Processing samples with Dada2 in different batches changes results

Hello,
I've been looking into how the final count tables differ depending on which samples are processed with Dada2 at the same time. From my analysis, it looks like the final ASV and genus count tables are changed depending on the collection of samples processed together.

All the samples I will be working with are from the same batch (all were processed and sequenced together) since Dada2 should be run independently on each batch.

The workflow consisted of the following steps:

  1. Randomly generate processing groups consisting of 2-25 samples.
  2. Process these groups separately with the following steps:
  • Dada2 -> closed-reference OTU clustering to SILVA132 -> Taxonomy classification with Naive-Bayes classifier
  1. TSS normalize each sample
  2. For each sample, calculate the Bray-Curtis distance between all pairwise combinations of processing groups it was in.
  3. Plot Bray-Curtis distances between each processing group the sample was in.

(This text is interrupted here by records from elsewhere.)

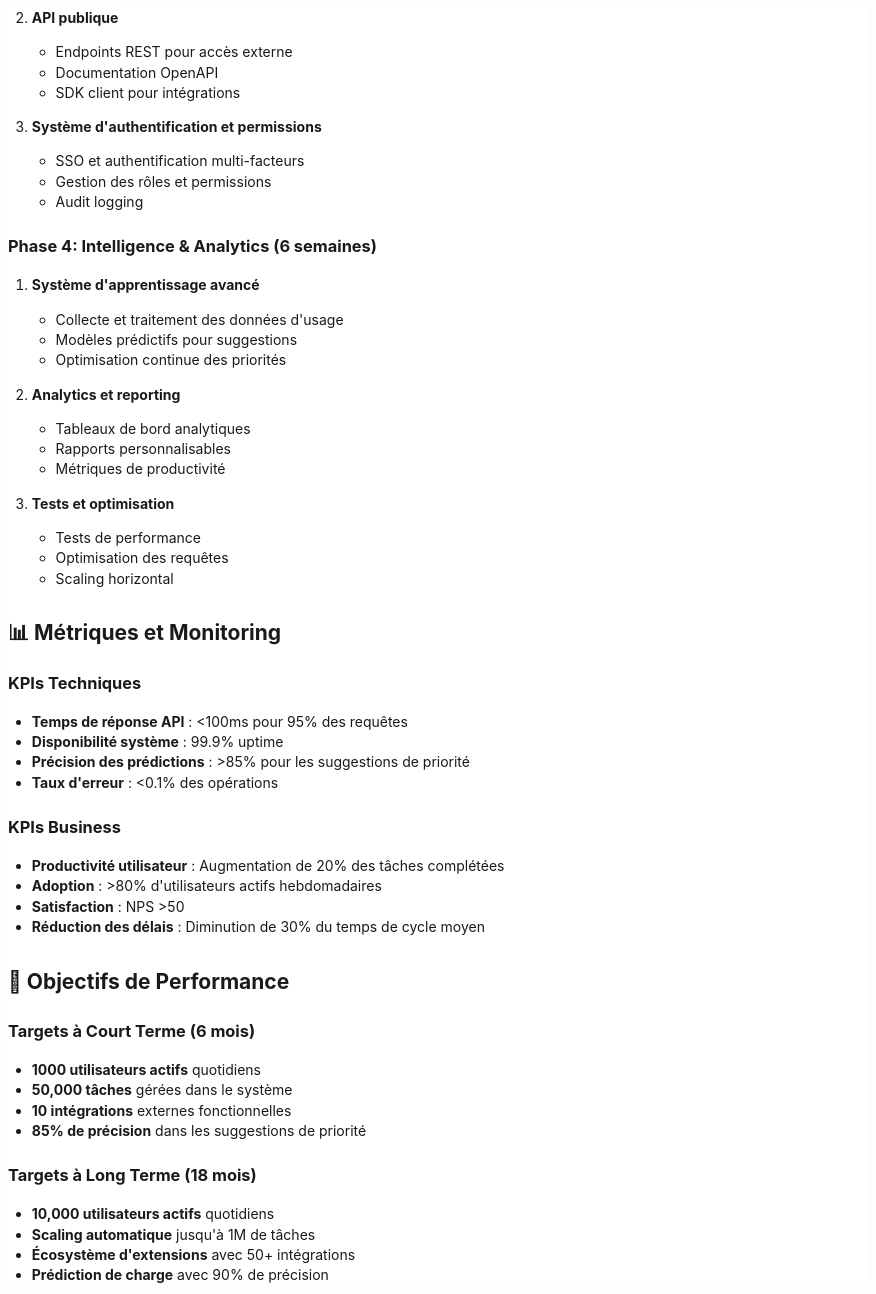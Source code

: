 2. **API publique**
   - Endpoints REST pour accès externe
   - Documentation OpenAPI
   - SDK client pour intégrations

3. **Système d'authentification et permissions**
   - SSO et authentification multi-facteurs
   - Gestion des rôles et permissions
   - Audit logging

### Phase 4: Intelligence & Analytics (6 semaines)
1. **Système d'apprentissage avancé**
   - Collecte et traitement des données d'usage
   - Modèles prédictifs pour suggestions
   - Optimisation continue des priorités

2. **Analytics et reporting**
   - Tableaux de bord analytiques
   - Rapports personnalisables
   - Métriques de productivité

3. **Tests et optimisation**
   - Tests de performance
   - Optimisation des requêtes
   - Scaling horizontal

## 📊 Métriques et Monitoring

### KPIs Techniques
- **Temps de réponse API** : <100ms pour 95% des requêtes
- **Disponibilité système** : 99.9% uptime
- **Précision des prédictions** : >85% pour les suggestions de priorité
- **Taux d'erreur** : <0.1% des opérations

### KPIs Business
- **Productivité utilisateur** : Augmentation de 20% des tâches complétées
- **Adoption** : >80% d'utilisateurs actifs hebdomadaires
- **Satisfaction** : NPS >50
- **Réduction des délais** : Diminution de 30% du temps de cycle moyen

## 🎯 Objectifs de Performance

### Targets à Court Terme (6 mois)
- **1000 utilisateurs actifs** quotidiens
- **50,000 tâches** gérées dans le système
- **10 intégrations** externes fonctionnelles
- **85% de précision** dans les suggestions de priorité

### Targets à Long Terme (18 mois)
- **10,000 utilisateurs actifs** quotidiens
- **Scaling automatique** jusqu'à 1M de tâches
- **Écosystème d'extensions** avec 50+ intégrations
- **Prédiction de charge** avec 90% de précision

I used this workflow to independently look at two different batches of samples (samples from different batches were not mixed) For the two batches, each sample was processed around 10 times with a different collection of other samples.

The following boxplots show the Bray-Curtis distance between a single sample processed several times. I looked at the Bray-Curtis distance of the ASV and Genus table.

For batch 1, it is clear that the final counts for some samples were quite different depending on the collection of samples it was processed with. For batch 2, the effect was less drastic with only 2-3 samples displaying differences between processing groups.

Furthermore, the differences are a lot more prominent at the ASV level than the Genus level. This makes sense to me, as at higher taxonomy ranks we are going to start collapsing a lot of those finer details into the same groups.

My current reasoning for this effect has to do with the fact that Dada2 only learns the error rates for the first few samples that get it to 1e8 base pairs. In each of the processing groups, it is likely different samples being used to learn the error rates and therefore changing the denoised ASVs generated by Dada2.

Any insights or suggestions as to these results is greatly appreciated!

1 Like

Hi @ryan4martin, welcome to the forum!

I have a couple of follow up questions if you wouldn't mind:

  1. Are your DADA2 parameters identical across all these runs? Is this the q2-dada2 implementation or the stand alone R? Which version # are you using?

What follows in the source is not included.